Does anyone know who factored 91^139-1 ? When I checked the last holes after factoring 19^221-1 I noticed it was factored. The factors were not in factordb (just in http://myfactors.mooo.com/) so I added them.

And is anyone working on 91^145-1 ? That had one factor in http://myfactors.mooo.com/ that was not in factordb which made it a c162 (easier than SNFS). If no one else is interested I'll reserve it when I've finished my current work. But knowing how much ECM it has had would be useful (and for other Brent tables entries).

[chris2be8]

No response, so I'll reserve 91^145-1 for ECM, then GNFS if necessary.

[chris2be8]

91^145-1 is done:

Code:

Resuming ECM residue saved by chris@4core with GMP-ECM 7.0.5-dev on Wed May 25 02:20:39 2022 
Input number is 226088645816690622526216192237433132289716120596615879258943738679800848841925182810918535350862314783145826431392790171177036695401809764438467711098864889811821 (162 digits)
Using B1=192515022-192515022, B2=35898316301, polynomial Dickson(12), sigma=3:2579256380
Step 1 took 0ms
Step 2 took 12337ms
********** Factor found in step 2: 530977029096293569657298089270576213990222019029061
Found prime factor of 51 digits: 530977029096293569657298089270576213990222019029061
Prime cofactor 425797413875862922863398299445431143067697770734535630010882207961101093249245867331220279940163292093871953161 has 111 digits

[sweety439]

How to use SNFS or GNFS to factor the composite cofactors of 13^282+1 and 13^288+1 (they only have 147 digits and 13^288+1, respectively, also their SNFS difficulty are low)

[BudgieJane]

Quote:

Originally Posted by sweety439

How to use SNFS or GNFS to factor the composite cofactors of 13^282+1 and 13^288+1 (they only have 147 digits and 13^288+1, respectively, also their SNFS difficulty are low)

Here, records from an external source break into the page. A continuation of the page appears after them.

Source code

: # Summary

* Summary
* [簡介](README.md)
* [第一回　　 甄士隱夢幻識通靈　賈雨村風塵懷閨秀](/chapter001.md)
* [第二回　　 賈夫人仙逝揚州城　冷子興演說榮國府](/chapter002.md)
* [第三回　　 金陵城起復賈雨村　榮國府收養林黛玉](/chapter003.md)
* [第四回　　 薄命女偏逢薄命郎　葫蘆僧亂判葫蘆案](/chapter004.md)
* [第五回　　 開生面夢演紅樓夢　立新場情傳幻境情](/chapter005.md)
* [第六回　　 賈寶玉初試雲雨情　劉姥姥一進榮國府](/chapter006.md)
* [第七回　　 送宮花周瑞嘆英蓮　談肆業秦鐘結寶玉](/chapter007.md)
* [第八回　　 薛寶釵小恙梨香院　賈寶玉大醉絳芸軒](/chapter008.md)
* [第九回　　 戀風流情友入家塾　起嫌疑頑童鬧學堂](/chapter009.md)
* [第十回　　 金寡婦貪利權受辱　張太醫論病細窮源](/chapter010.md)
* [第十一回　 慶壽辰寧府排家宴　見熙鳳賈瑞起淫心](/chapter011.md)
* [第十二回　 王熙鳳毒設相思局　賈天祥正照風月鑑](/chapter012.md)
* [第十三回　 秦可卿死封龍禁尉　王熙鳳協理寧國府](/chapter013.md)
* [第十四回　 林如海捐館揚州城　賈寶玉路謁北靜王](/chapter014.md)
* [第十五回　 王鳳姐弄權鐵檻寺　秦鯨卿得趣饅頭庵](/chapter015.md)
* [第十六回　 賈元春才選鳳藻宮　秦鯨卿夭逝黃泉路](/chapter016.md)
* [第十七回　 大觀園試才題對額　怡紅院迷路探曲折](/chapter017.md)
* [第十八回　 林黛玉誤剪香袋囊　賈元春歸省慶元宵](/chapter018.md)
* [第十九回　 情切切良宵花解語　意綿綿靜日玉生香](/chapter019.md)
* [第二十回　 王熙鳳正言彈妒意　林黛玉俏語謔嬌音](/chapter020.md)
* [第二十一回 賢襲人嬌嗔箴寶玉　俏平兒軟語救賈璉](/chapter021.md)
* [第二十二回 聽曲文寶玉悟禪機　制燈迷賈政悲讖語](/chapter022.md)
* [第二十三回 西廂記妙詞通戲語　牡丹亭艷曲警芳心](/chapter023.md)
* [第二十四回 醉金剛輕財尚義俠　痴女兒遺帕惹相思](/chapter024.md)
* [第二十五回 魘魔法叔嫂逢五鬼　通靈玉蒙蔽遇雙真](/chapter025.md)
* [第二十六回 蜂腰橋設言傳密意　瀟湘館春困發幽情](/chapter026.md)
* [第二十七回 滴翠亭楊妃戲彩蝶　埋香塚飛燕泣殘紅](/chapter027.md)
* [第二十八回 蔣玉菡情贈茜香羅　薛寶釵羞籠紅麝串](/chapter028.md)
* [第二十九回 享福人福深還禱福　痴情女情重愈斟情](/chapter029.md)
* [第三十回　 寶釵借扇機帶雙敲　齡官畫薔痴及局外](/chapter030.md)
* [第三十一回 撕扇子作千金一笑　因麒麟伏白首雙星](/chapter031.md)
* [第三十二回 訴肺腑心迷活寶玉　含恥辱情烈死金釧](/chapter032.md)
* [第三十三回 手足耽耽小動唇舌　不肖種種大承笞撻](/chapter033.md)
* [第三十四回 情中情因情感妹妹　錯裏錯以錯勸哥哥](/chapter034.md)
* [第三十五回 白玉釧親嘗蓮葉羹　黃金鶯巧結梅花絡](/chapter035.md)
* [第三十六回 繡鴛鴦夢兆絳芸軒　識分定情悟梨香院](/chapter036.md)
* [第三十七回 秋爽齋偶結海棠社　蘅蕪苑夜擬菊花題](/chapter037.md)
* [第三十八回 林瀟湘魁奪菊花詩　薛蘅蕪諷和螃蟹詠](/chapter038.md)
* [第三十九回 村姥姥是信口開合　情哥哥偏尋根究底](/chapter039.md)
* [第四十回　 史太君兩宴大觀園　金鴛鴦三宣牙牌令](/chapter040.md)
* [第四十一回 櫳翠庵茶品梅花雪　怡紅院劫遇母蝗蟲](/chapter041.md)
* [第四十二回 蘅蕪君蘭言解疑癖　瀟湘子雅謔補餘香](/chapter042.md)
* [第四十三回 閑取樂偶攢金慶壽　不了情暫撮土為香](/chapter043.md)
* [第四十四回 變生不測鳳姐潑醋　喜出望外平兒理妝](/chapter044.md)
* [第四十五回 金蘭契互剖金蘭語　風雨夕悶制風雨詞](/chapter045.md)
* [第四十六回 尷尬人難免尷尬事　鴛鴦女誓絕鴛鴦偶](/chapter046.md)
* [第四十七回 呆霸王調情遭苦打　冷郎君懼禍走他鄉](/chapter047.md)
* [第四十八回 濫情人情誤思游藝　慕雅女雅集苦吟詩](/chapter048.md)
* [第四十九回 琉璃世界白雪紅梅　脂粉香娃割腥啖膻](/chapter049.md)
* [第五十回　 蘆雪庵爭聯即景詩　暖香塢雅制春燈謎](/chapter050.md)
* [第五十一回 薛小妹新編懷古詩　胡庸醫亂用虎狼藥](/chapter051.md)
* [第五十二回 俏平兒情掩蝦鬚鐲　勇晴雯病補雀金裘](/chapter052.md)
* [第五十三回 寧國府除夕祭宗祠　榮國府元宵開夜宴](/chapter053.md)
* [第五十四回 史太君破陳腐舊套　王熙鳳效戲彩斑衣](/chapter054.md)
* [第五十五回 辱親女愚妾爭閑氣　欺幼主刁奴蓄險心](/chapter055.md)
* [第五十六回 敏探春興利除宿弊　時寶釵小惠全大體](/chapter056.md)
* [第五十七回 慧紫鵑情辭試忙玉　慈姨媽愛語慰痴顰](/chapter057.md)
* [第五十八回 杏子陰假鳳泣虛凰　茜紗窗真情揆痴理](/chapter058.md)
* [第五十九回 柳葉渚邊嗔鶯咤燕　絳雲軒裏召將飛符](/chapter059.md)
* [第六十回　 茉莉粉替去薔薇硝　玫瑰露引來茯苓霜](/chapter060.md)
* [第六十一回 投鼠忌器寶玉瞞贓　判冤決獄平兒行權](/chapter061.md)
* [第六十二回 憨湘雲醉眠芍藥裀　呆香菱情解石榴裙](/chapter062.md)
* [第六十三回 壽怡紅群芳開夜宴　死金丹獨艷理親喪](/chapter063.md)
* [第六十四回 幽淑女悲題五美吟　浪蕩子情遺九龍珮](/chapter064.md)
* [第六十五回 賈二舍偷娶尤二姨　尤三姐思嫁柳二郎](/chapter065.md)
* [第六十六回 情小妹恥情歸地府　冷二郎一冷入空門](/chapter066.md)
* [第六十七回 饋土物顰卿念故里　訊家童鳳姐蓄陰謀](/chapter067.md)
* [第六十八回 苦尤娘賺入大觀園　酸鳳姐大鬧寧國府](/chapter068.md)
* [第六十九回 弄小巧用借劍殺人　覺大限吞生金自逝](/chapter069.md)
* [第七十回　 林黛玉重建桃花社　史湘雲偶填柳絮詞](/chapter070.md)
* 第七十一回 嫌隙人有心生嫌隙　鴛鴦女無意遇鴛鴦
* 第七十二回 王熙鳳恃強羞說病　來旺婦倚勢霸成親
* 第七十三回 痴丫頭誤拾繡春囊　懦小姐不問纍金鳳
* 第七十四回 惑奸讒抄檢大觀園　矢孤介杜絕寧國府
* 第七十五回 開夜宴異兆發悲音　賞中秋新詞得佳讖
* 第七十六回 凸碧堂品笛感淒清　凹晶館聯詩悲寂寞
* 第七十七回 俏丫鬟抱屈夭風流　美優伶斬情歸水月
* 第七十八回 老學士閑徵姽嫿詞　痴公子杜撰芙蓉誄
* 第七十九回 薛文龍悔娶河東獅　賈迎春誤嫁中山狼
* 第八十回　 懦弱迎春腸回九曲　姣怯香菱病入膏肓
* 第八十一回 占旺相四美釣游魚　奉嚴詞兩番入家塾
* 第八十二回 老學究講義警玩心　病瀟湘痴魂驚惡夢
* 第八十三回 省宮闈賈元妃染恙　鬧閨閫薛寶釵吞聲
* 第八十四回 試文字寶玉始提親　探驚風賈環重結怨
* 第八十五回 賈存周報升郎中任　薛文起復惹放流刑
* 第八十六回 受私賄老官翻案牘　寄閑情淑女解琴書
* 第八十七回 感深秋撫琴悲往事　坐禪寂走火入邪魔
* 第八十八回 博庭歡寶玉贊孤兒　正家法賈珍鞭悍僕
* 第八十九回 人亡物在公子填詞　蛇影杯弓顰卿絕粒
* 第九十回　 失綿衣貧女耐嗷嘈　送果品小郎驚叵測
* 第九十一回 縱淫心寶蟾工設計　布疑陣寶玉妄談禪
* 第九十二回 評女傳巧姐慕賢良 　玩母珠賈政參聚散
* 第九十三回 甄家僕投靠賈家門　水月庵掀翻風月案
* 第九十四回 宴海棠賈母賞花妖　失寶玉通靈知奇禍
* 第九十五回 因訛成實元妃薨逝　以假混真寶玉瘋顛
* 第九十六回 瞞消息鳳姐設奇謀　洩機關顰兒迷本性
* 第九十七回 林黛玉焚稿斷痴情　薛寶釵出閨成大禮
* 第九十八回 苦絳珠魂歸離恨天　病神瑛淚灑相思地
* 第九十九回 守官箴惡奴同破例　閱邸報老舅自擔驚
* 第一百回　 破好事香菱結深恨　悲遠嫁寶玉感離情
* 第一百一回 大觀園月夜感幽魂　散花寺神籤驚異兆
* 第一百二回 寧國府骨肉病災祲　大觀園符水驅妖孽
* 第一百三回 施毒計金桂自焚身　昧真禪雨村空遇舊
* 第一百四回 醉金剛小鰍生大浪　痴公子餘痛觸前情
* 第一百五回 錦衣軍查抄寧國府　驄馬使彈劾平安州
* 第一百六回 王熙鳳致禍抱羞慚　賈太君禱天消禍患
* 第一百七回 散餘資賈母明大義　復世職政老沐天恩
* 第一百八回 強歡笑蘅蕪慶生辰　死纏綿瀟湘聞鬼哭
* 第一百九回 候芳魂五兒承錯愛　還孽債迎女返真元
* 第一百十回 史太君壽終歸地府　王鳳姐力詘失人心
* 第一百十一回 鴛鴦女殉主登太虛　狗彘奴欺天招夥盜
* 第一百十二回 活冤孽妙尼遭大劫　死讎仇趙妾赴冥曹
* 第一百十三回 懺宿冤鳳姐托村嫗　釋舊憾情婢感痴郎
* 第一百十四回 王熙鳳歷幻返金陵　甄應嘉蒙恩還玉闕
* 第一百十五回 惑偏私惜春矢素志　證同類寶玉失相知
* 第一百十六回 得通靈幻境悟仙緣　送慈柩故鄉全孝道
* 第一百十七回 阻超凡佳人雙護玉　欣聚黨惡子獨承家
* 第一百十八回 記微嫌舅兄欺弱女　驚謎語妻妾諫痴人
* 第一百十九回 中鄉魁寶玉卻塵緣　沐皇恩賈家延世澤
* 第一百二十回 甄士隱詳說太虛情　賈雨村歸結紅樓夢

I think you meant to say that 13^288+1 only has 152 digits.

[sweety439]

Quote:

Originally Posted by BudgieJane

I think you meant to say that 13^288+1 only has 152 digits.

Yes, I copy-and-paste, but copied the wrong texts.

So how to use SNFS or GNFS to factor 13^282+1 and 13^288+1? They seems to have low difficulty.

[kruoli]

They have high SNFS difficulty and are better done with GNFS instead.

For GNFS, simply use YAFU(2) or CADO-NFS. It will select everything it needs on it's own.

[swellman]

Quote:

Originally Posted by sweety439

So how to use SNFS or GNFS to factor 13^282+1 and 13^288+1? They seems to have low difficulty.

YAFU or CADO will give you the necessary polynomials be they SNFS or GNFS, but for an instructive exercise try plugging these expressions into Crombie’s cownoise page (look under Calculators).

The SNFS of each is fairly low (209 and 213 respectively) and a sextic makes for easy sieving.

GNFS is a viable choice as well, though personally I would forgo the GNFS poly search and go right to SNFS.

Give it a try. PM me if you want to discuss further.

[kruoli]

Where is my error thinking that both have >300 SNFS difficulty? Is this wrong because of algebraic factors?

[swellman]

Quote:

Originally Posted by kruoli

Where is my error thinking that both have >300 SNFS difficulty? Is this wrong because of algebraic factors?

Yes. I do the same thing at times: SNFS = log(13^282+1) = 314 but as you say it ignores the algebraic factors.

Phi() is another tool for generating accurate SNFS polys.